Nicholas contended that once Wyndham initiated a disciplinary process by sending the “Final Warning” memo, he was entitled to a fair review, but that instead he received only a “sham process, which was conducted in bad faith, in order to improperly withhold the severance package that would be rightfully owed to Plaintiff had he been terminated without cause.”
Importantly, Wyndham’s Employee Handbook contained a disclaimer stating that Wyndham“ reserves the absolute right to initiate the form of discipline it deems appropriate. Nothing in this policy is intended to alter the at-will nature of your employment with [Wyndham]. Thus, you or [Wyndham] may terminate employment at any time, with or without just cause.” The Court held that “[i]t is well settled, however, that such an explicit disclaimer ‘prevents the creation of a contract and negates any protection from termination [a] plaintiff may have inferred from’ other portions of the same document. *** ‘An employee seeking to rely on a provision arguably creating a promise must also be held to reliance on the disclaimer.’ Nicholas thus cannot rely on the Handbook to argue that his employment was not at will.”

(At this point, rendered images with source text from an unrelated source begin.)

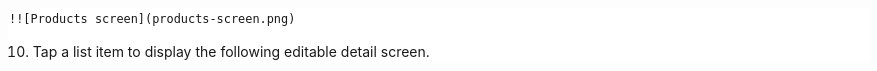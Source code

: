     !![Products screen](products-screen.png)

10.  Tap a list item to display the following editable detail screen.
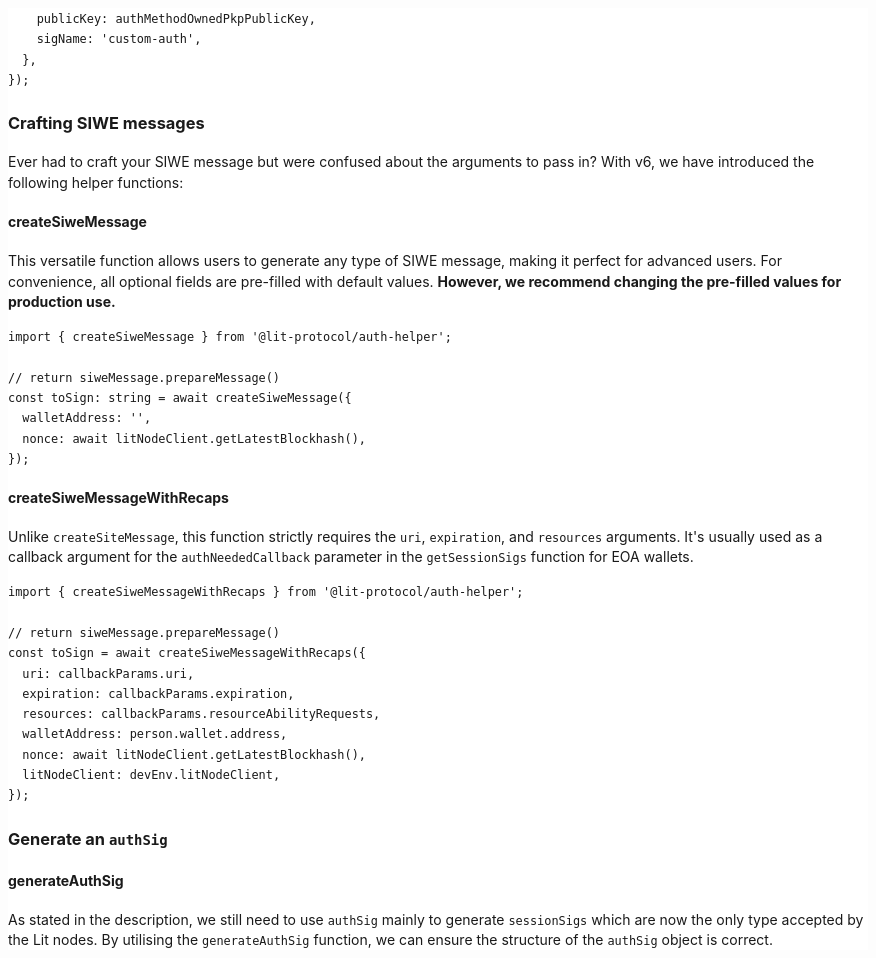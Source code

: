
 ```tsx
    publicKey: authMethodOwnedPkpPublicKey,
    sigName: 'custom-auth',
  },
});
```

### Crafting SIWE messages

Ever had to craft your SIWE message but were confused about the arguments to pass in? With v6, we have introduced the following helper functions:

#### createSiweMessage

This versatile function allows users to generate any type of SIWE message, making it perfect for advanced users. For convenience, all optional fields are pre-filled with default values. **However, we recommend changing the pre-filled values for production use.**

```tsx
import { createSiweMessage } from '@lit-protocol/auth-helper';

// return siweMessage.prepareMessage()
const toSign: string = await createSiweMessage({
  walletAddress: '',
  nonce: await litNodeClient.getLatestBlockhash(),
});
```

#### createSiweMessageWithRecaps

Unlike `createSiteMessage`, this function strictly requires the `uri`, `expiration`, and `resources` arguments. It's usually used as a callback argument for the `authNeededCallback` parameter in the `getSessionSigs` function for EOA wallets.

```tsx
import { createSiweMessageWithRecaps } from '@lit-protocol/auth-helper';

// return siweMessage.prepareMessage()
const toSign = await createSiweMessageWithRecaps({
  uri: callbackParams.uri,
  expiration: callbackParams.expiration,
  resources: callbackParams.resourceAbilityRequests,
  walletAddress: person.wallet.address,
  nonce: await litNodeClient.getLatestBlockhash(),
  litNodeClient: devEnv.litNodeClient,
});
```

### Generate an `authSig`

#### generateAuthSig

As stated in the description, we still need to use `authSig` mainly to generate `sessionSigs` which are now the only type accepted by the Lit nodes. By utilising the `generateAuthSig` function, we can ensure the structure of the `authSig` object is correct.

The Court concluded: “None of the other facts alleged by Nicholas, alone or in combination, show that he was ever anything other than an at-will employee. The fact that Nicholas worked for Wyndham for five and a half years and was assigned important tasks does not help him, because ‘the quality and length of an employee’s service are not relevant factors in determining whether the presumption of at-will employment has been overcome.’ Nicholas cites no authority for the proposition that an employee’s participation in his employer’s retirement or shareholder incentive plans overrides the at-will presumption. Accordingly, Nicholas has failed to rebut the presumption of at-will employment, and his breach of contract claim must be dismissed.”